WHAT IS BEING ASKED
Copy each line of the records that includes "Administração".

Stored dataset items
_ _ _
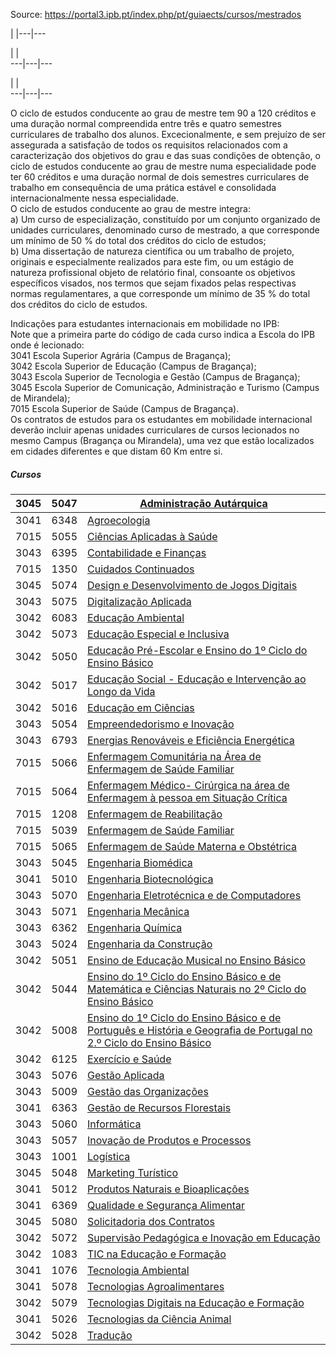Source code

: Source: https://portal3.ipb.pt/index.php/pt/guiaects/cursos/mestrados

| |---|---  
  
| |   
---|---|---  
  
| |   
---|---|---  
  
  

O ciclo de estudos conducente ao grau de mestre tem 90 a 120 créditos e uma
duração normal compreendida entre três e quatro semestres curriculares de
trabalho dos alunos. Excecionalmente, e sem prejuízo de ser assegurada a
satisfação de todos os requisitos relacionados com a caracterização dos
objetivos do grau e das suas condições de obtenção, o ciclo de estudos
conducente ao grau de mestre numa especialidade pode ter 60 créditos e uma
duração normal de dois semestres curriculares de trabalho em consequência de
uma prática estável e consolidada internacionalmente nessa especialidade.  
O ciclo de estudos conducente ao grau de mestre integra:  
a) Um curso de especialização, constituído por um conjunto organizado de
unidades curriculares, denominado curso de mestrado, a que corresponde um
mínimo de 50 % do total dos créditos do ciclo de estudos;  
b) Uma dissertação de natureza científica ou um trabalho de projeto, originais
e especialmente realizados para este fim, ou um estágio de natureza
profissional objeto de relatório final, consoante os objetivos específicos
visados, nos termos que sejam fixados pelas respectivas normas regulamentares,
a que corresponde um mínimo de 35 % do total dos créditos do ciclo de estudos.  
  
Indicações para estudantes internacionais em mobilidade no IPB:  
Note que a primeira parte do código de cada curso indica a Escola do IPB onde
é lecionado:  
3041 Escola Superior Agrária (Campus de Bragança);  
3042 Escola Superior de Educação (Campus de Bragança);  
3043 Escola Superior de Tecnologia e Gestão (Campus de Bragança);  
3045 Escola Superior de Comunicação, Administração e Turismo (Campus de
Mirandela);  
7015 Escola Superior de Saúde (Campus de Bragança).  
Os contratos de estudos para os estudantes em mobilidade internacional deverão
incluir apenas unidades curriculares de cursos lecionados no mesmo Campus
(Bragança ou Mirandela), uma vez que estão localizados em cidades diferentes e
que distam 60 Km entre si.  

  

##### Cursos

3045 | 5047 | [Administração Autárquica](/index.php/pt/guiaects/cursos/mestrados/curso?cod_escola=3045&cod_curso=5047)  
---|---|---  
3041 | 6348 | [Agroecologia](/index.php/pt/guiaects/cursos/mestrados/curso?cod_escola=3041&cod_curso=6348)  
7015 | 5055 | [Ciências Aplicadas à Saúde](/index.php/pt/guiaects/cursos/mestrados/curso?cod_escola=7015&cod_curso=5055)  
3043 | 6395 | [Contabilidade e Finanças](/index.php/pt/guiaects/cursos/mestrados/curso?cod_escola=3043&cod_curso=6395)  
7015 | 1350 | [Cuidados Continuados](/index.php/pt/guiaects/cursos/mestrados/curso?cod_escola=7015&cod_curso=1350)  
3045 | 5074 | [Design e Desenvolvimento de Jogos Digitais](/index.php/pt/guiaects/cursos/mestrados/curso?cod_escola=3045&cod_curso=5074)  
3043 | 5075 | [Digitalização Aplicada](/index.php/pt/guiaects/cursos/mestrados/curso?cod_escola=3043&cod_curso=5075)  
3042 | 6083 | [Educação Ambiental](/index.php/pt/guiaects/cursos/mestrados/curso?cod_escola=3042&cod_curso=6083)  
3042 | 5073 | [Educação Especial e Inclusiva](/index.php/pt/guiaects/cursos/mestrados/curso?cod_escola=3042&cod_curso=5073)  
3042 | 5050 | [Educação Pré-Escolar e Ensino do 1º Ciclo do Ensino Básico](/index.php/pt/guiaects/cursos/mestrados/curso?cod_escola=3042&cod_curso=5050)  
3042 | 5017 | [Educação Social - Educação e Intervenção ao Longo da Vida](/index.php/pt/guiaects/cursos/mestrados/curso?cod_escola=3042&cod_curso=5017)  
3042 | 5016 | [Educação em Ciências](/index.php/pt/guiaects/cursos/mestrados/curso?cod_escola=3042&cod_curso=5016)  
3043 | 5054 | [Empreendedorismo e Inovação](/index.php/pt/guiaects/cursos/mestrados/curso?cod_escola=3043&cod_curso=5054)  
3043 | 6793 | [Energias Renováveis e Eficiência Energética](/index.php/pt/guiaects/cursos/mestrados/curso?cod_escola=3043&cod_curso=6793)  
7015 | 5066 | [Enfermagem Comunitária na Área de Enfermagem de Saúde Familiar](/index.php/pt/guiaects/cursos/mestrados/curso?cod_escola=7015&cod_curso=5066)  
7015 | 5064 | [Enfermagem Médico- Cirúrgica na área de Enfermagem à pessoa em Situação Crítica](/index.php/pt/guiaects/cursos/mestrados/curso?cod_escola=7015&cod_curso=5064)  
7015 | 1208 | [Enfermagem de Reabilitação](/index.php/pt/guiaects/cursos/mestrados/curso?cod_escola=7015&cod_curso=1208)  
7015 | 5039 | [Enfermagem de Saúde Familiar](/index.php/pt/guiaects/cursos/mestrados/curso?cod_escola=7015&cod_curso=5039)  
7015 | 5065 | [Enfermagem de Saúde Materna e Obstétrica](/index.php/pt/guiaects/cursos/mestrados/curso?cod_escola=7015&cod_curso=5065)  
3043 | 5045 | [Engenharia Biomédica](/index.php/pt/guiaects/cursos/mestrados/curso?cod_escola=3043&cod_curso=5045)  
3041 | 5010 | [Engenharia Biotecnológica](/index.php/pt/guiaects/cursos/mestrados/curso?cod_escola=3041&cod_curso=5010)  
3043 | 5070 | [Engenharia Eletrotécnica e de Computadores](/index.php/pt/guiaects/cursos/mestrados/curso?cod_escola=3043&cod_curso=5070)  
3043 | 5071 | [Engenharia Mecânica](/index.php/pt/guiaects/cursos/mestrados/curso?cod_escola=3043&cod_curso=5071)  
3043 | 6362 | [Engenharia Química](/index.php/pt/guiaects/cursos/mestrados/curso?cod_escola=3043&cod_curso=6362)  
3043 | 5024 | [Engenharia da Construção](/index.php/pt/guiaects/cursos/mestrados/curso?cod_escola=3043&cod_curso=5024)  
3042 | 5051 | [Ensino de Educação Musical no Ensino Básico](/index.php/pt/guiaects/cursos/mestrados/curso?cod_escola=3042&cod_curso=5051)  
3042 | 5044 | [Ensino do 1º Ciclo do Ensino Básico e de Matemática e Ciências Naturais no 2º Ciclo do Ensino Básico](/index.php/pt/guiaects/cursos/mestrados/curso?cod_escola=3042&cod_curso=5044)  
3042 | 5008 | [Ensino do 1º Ciclo do Ensino Básico e de Português e História e Geografia de Portugal no 2.º Ciclo do Ensino Básico](/index.php/pt/guiaects/cursos/mestrados/curso?cod_escola=3042&cod_curso=5008)  
3042 | 6125 | [Exercício e Saúde](/index.php/pt/guiaects/cursos/mestrados/curso?cod_escola=3042&cod_curso=6125)  
3043 | 5076 | [Gestão Aplicada](/index.php/pt/guiaects/cursos/mestrados/curso?cod_escola=3043&cod_curso=5076)  
3043 | 5009 | [Gestão das Organizações](/index.php/pt/guiaects/cursos/mestrados/curso?cod_escola=3043&cod_curso=5009)  
3041 | 6363 | [Gestão de Recursos Florestais](/index.php/pt/guiaects/cursos/mestrados/curso?cod_escola=3041&cod_curso=6363)  
3043 | 5060 | [Informática](/index.php/pt/guiaects/cursos/mestrados/curso?cod_escola=3043&cod_curso=5060)  
3043 | 5057 | [Inovação de Produtos e Processos](/index.php/pt/guiaects/cursos/mestrados/curso?cod_escola=3043&cod_curso=5057)  
3043 | 1001 | [Logística](/index.php/pt/guiaects/cursos/mestrados/curso?cod_escola=3043&cod_curso=1001)  
3045 | 5048 | [Marketing Turístico](/index.php/pt/guiaects/cursos/mestrados/curso?cod_escola=3045&cod_curso=5048)  
3041 | 5012 | [Produtos Naturais e Bioaplicações](/index.php/pt/guiaects/cursos/mestrados/curso?cod_escola=3041&cod_curso=5012)  
3041 | 6369 | [Qualidade e Segurança Alimentar](/index.php/pt/guiaects/cursos/mestrados/curso?cod_escola=3041&cod_curso=6369)  
3045 | 5080 | [Solicitadoria dos Contratos](/index.php/pt/guiaects/cursos/mestrados/curso?cod_escola=3045&cod_curso=5080)  
3042 | 5072 | [Supervisão Pedagógica e Inovação em Educação](/index.php/pt/guiaects/cursos/mestrados/curso?cod_escola=3042&cod_curso=5072)  
3042 | 1083 | [TIC na Educação e Formação](/index.php/pt/guiaects/cursos/mestrados/curso?cod_escola=3042&cod_curso=1083)  
3041 | 1076 | [Tecnologia Ambiental](/index.php/pt/guiaects/cursos/mestrados/curso?cod_escola=3041&cod_curso=1076)  
3041 | 5078 | [Tecnologias Agroalimentares](/index.php/pt/guiaects/cursos/mestrados/curso?cod_escola=3041&cod_curso=5078)  
3042 | 5079 | [Tecnologias Digitais na Educação e Formação](/index.php/pt/guiaects/cursos/mestrados/curso?cod_escola=3042&cod_curso=5079)  
3041 | 5026 | [Tecnologias da Ciência Animal](/index.php/pt/guiaects/cursos/mestrados/curso?cod_escola=3041&cod_curso=5026)  
3042 | 5028 | [Tradução](/index.php/pt/guiaects/cursos/mestrados/curso?cod_escola=3042&cod_curso=5028)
_ _ _
SOLUTION TO THE PROBLEM
3045 Escola Superior de Comunicação, Administração e Turismo (Campus de
3045 | 5047 | [Administração Autárquica](/index.php/pt/guiaects/cursos/mestrados/curso?cod_escola=3045&cod_curso=5047)  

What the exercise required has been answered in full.